[Stored data]
┌──
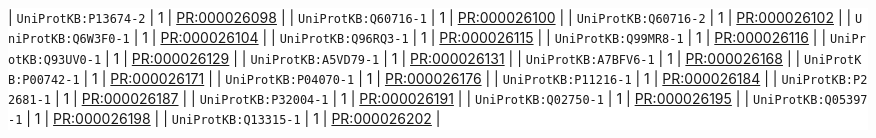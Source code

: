 | `UniProtKB:P13674-2`      |              1 | [PR:000026098](http://purl.obolibrary.org/obo/PR_000026098)                                                                                                                                                                                                                                      |
| `UniProtKB:Q60716-1`      |              1 | [PR:000026100](http://purl.obolibrary.org/obo/PR_000026100)                                                                                                                                                                                                                                      |
| `UniProtKB:Q60716-2`      |              1 | [PR:000026102](http://purl.obolibrary.org/obo/PR_000026102)                                                                                                                                                                                                                                      |
| `UniProtKB:Q6W3F0-1`      |              1 | [PR:000026104](http://purl.obolibrary.org/obo/PR_000026104)                                                                                                                                                                                                                                      |
| `UniProtKB:Q96RQ3-1`      |              1 | [PR:000026115](http://purl.obolibrary.org/obo/PR_000026115)                                                                                                                                                                                                                                      |
| `UniProtKB:Q99MR8-1`      |              1 | [PR:000026116](http://purl.obolibrary.org/obo/PR_000026116)                                                                                                                                                                                                                                      |
| `UniProtKB:Q93UV0-1`      |              1 | [PR:000026129](http://purl.obolibrary.org/obo/PR_000026129)                                                                                                                                                                                                                                      |
| `UniProtKB:A5VD79-1`      |              1 | [PR:000026131](http://purl.obolibrary.org/obo/PR_000026131)                                                                                                                                                                                                                                      |
| `UniProtKB:A7BFV6-1`      |              1 | [PR:000026168](http://purl.obolibrary.org/obo/PR_000026168)                                                                                                                                                                                                                                      |
| `UniProtKB:P00742-1`      |              1 | [PR:000026171](http://purl.obolibrary.org/obo/PR_000026171)                                                                                                                                                                                                                                      |
| `UniProtKB:P04070-1`      |              1 | [PR:000026176](http://purl.obolibrary.org/obo/PR_000026176)                                                                                                                                                                                                                                      |
| `UniProtKB:P11216-1`      |              1 | [PR:000026184](http://purl.obolibrary.org/obo/PR_000026184)                                                                                                                                                                                                                                      |
| `UniProtKB:P22681-1`      |              1 | [PR:000026187](http://purl.obolibrary.org/obo/PR_000026187)                                                                                                                                                                                                                                      |
| `UniProtKB:P32004-1`      |              1 | [PR:000026191](http://purl.obolibrary.org/obo/PR_000026191)                                                                                                                                                                                                                                      |
| `UniProtKB:Q02750-1`      |              1 | [PR:000026195](http://purl.obolibrary.org/obo/PR_000026195)                                                                                                                                                                                                                                      |
| `UniProtKB:Q05397-1`      |              1 | [PR:000026198](http://purl.obolibrary.org/obo/PR_000026198)                                                                                                                                                                                                                                      |
| `UniProtKB:Q13315-1`      |              1 | [PR:000026202](http://purl.obolibrary.org/obo/PR_000026202)                                                                                                                                                                                                                                      |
└──
▶ **WHAT NEEDS TO BE DONE**
Could the entries above be retyped exactly, with the pictures left out?

▶ **SOLVED EXERCISE**
Source code

: | `UniProtKB:P13674-2`      |              1 | [PR:000026098](http://purl.obolibrary.org/obo/PR_000026098)                                                                                                                                                                                                                                      |
| `UniProtKB:Q60716-1`      |              1 | [PR:000026100](http://purl.obolibrary.org/obo/PR_000026100)                                                                                                                                                                                                                                      |
| `UniProtKB:Q60716-2`      |              1 | [PR:000026102](http://purl.obolibrary.org/obo/PR_000026102)                                                                                                                                                                                                                                      |
| `UniProtKB:Q6W3F0-1`      |              1 | [PR:000026104](http://purl.obolibrary.org/obo/PR_000026104)                                                                                                                                                                                                                                      |
| `UniProtKB:Q96RQ3-1`      |              1 | [PR:000026115](http://purl.obolibrary.org/obo/PR_000026115)                                                                                                                                                                                                                                      |
| `UniProtKB:Q99MR8-1`      |              1 | [PR:000026116](http://purl.obolibrary.org/obo/PR_000026116)                                                                                                                                                                                                                                      |
| `UniProtKB:Q93UV0-1`      |              1 | [PR:000026129](http://purl.obolibrary.org/obo/PR_000026129)                                                                                                                                                                                                                                      |
| `UniProtKB:A5VD79-1`      |              1 | [PR:000026131](http://purl.obolibrary.org/obo/PR_000026131)                                                                                                                                                                                                                                      |
| `UniProtKB:A7BFV6-1`      |              1 | [PR:000026168](http://purl.obolibrary.org/obo/PR_000026168)                                                                                                                                                                                                                                      |
| `UniProtKB:P00742-1`      |              1 | [PR:000026171](http://purl.obolibrary.org/obo/PR_000026171)                                                                                                                                                                                                                                      |
| `UniProtKB:P04070-1`      |              1 | [PR:000026176](http://purl.obolibrary.org/obo/PR_000026176)                                                                                                                                                                                                                                      |
| `UniProtKB:P11216-1`      |              1 | [PR:000026184](http://purl.obolibrary.org/obo/PR_000026184)                                                                                                                                                                                                                                      |
| `UniProtKB:P22681-1`      |              1 | [PR:000026187](http://purl.obolibrary.org/obo/PR_000026187)                                                                                                                                                                                                                                      |
| `UniProtKB:P32004-1`      |              1 | [PR:000026191](http://purl.obolibrary.org/obo/PR_000026191)                                                                                                                                                                                                                                      |
| `UniProtKB:Q02750-1`      |              1 | [PR:000026195](http://purl.obolibrary.org/obo/PR_000026195)                                                                                                                                                                                                                                      |
| `UniProtKB:Q05397-1`      |              1 | [PR:000026198](http://purl.obolibrary.org/obo/PR_000026198)                                                                                                                                                                                                                                      |
| `UniProtKB:Q13315-1`      |              1 | [PR:000026202](http://purl.obolibrary.org/obo/PR_000026202)                                                                                                                                                                                                                                      |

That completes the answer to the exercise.